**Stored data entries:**
Segment Open

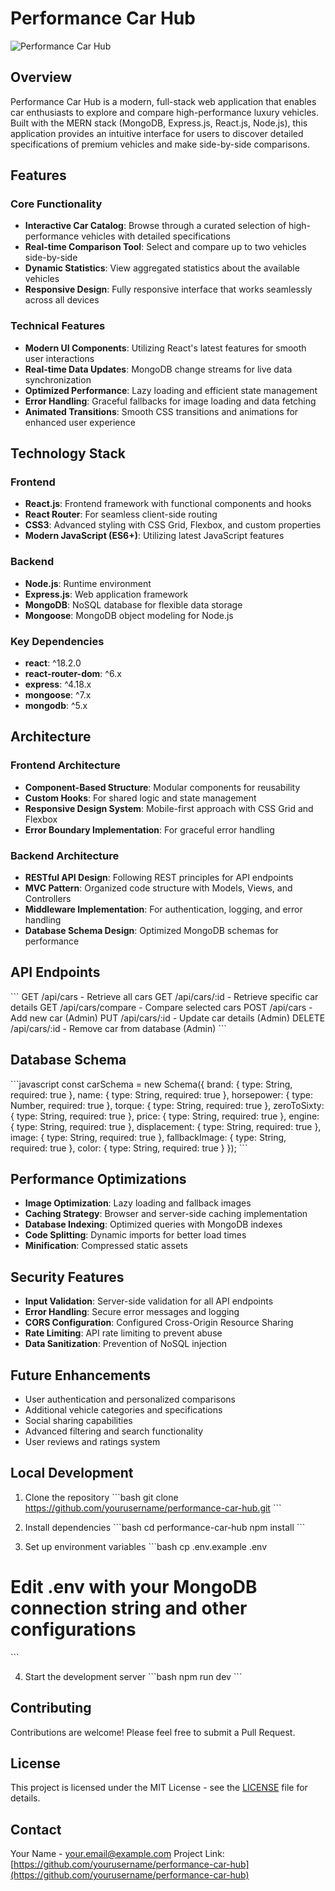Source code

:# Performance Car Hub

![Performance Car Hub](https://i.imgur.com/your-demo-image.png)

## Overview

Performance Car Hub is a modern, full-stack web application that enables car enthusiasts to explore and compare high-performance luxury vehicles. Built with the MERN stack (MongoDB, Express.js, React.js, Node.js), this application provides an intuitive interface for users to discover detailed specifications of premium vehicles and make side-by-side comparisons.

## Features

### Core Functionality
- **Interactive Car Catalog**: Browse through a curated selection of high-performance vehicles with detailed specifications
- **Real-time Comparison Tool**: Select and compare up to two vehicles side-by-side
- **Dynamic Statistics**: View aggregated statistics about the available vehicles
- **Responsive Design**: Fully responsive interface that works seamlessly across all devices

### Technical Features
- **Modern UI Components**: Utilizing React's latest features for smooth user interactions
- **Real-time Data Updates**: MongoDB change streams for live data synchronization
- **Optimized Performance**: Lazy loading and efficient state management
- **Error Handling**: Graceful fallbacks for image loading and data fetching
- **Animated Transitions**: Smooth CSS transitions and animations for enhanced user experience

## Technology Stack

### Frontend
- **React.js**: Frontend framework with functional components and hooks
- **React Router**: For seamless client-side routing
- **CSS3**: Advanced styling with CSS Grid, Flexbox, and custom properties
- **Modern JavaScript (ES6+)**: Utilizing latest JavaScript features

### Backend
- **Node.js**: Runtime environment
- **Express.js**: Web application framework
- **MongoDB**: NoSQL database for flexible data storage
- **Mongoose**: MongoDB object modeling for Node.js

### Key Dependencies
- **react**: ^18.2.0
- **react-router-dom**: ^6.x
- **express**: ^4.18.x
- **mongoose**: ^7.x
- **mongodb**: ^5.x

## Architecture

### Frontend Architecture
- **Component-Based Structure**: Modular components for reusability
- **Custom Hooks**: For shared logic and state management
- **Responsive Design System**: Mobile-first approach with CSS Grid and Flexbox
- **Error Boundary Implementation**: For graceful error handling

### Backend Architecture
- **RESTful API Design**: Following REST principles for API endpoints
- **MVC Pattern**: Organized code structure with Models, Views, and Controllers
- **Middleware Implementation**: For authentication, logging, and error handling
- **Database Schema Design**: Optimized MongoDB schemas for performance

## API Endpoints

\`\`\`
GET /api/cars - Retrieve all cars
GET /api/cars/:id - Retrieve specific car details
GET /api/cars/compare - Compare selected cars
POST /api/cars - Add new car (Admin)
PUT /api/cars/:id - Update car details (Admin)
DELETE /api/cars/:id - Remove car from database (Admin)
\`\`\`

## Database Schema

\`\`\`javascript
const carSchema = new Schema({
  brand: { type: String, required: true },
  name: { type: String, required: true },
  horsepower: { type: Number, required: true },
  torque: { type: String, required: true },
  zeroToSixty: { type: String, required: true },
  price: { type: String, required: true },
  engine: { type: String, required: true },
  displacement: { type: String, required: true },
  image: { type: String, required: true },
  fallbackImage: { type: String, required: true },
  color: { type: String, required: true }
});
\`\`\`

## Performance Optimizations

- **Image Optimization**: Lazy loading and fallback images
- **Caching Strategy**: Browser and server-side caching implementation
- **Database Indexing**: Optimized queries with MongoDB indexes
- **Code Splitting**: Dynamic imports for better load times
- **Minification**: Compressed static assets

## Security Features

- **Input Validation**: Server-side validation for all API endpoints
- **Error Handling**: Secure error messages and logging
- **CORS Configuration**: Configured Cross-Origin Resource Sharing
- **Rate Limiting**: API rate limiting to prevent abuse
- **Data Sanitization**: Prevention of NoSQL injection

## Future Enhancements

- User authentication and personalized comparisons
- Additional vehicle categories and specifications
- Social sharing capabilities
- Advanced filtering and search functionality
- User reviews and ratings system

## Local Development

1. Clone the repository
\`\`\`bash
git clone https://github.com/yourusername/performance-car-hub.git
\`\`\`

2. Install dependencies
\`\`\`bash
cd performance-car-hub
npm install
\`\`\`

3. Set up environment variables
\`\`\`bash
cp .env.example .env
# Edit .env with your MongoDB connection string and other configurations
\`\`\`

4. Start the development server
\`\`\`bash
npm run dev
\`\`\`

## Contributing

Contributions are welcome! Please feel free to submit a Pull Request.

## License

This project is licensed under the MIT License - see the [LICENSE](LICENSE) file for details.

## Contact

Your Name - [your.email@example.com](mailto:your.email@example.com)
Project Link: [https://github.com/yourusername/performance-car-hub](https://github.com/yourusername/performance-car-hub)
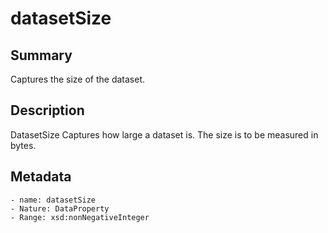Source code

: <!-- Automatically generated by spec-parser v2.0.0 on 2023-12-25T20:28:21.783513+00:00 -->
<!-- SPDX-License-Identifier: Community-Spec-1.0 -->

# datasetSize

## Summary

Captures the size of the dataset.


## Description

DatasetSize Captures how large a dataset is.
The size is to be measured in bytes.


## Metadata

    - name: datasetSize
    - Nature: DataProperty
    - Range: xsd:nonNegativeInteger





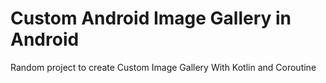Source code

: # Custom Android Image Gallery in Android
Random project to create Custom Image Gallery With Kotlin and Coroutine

Segment Closed

**What the task requires:**
Scan the records above and show every line in which the word "specifications" occurs.

**Written response:**
Performance Car Hub is a modern, full-stack web application that enables car enthusiasts to explore and compare high-performance luxury vehicles. Built with the MERN stack (MongoDB, Express.js, React.js, Node.js), this application provides an intuitive interface for users to discover detailed specifications of premium vehicles and make side-by-side comparisons.
- **Interactive Car Catalog**: Browse through a curated selection of high-performance vehicles with detailed specifications
- Additional vehicle categories and specifications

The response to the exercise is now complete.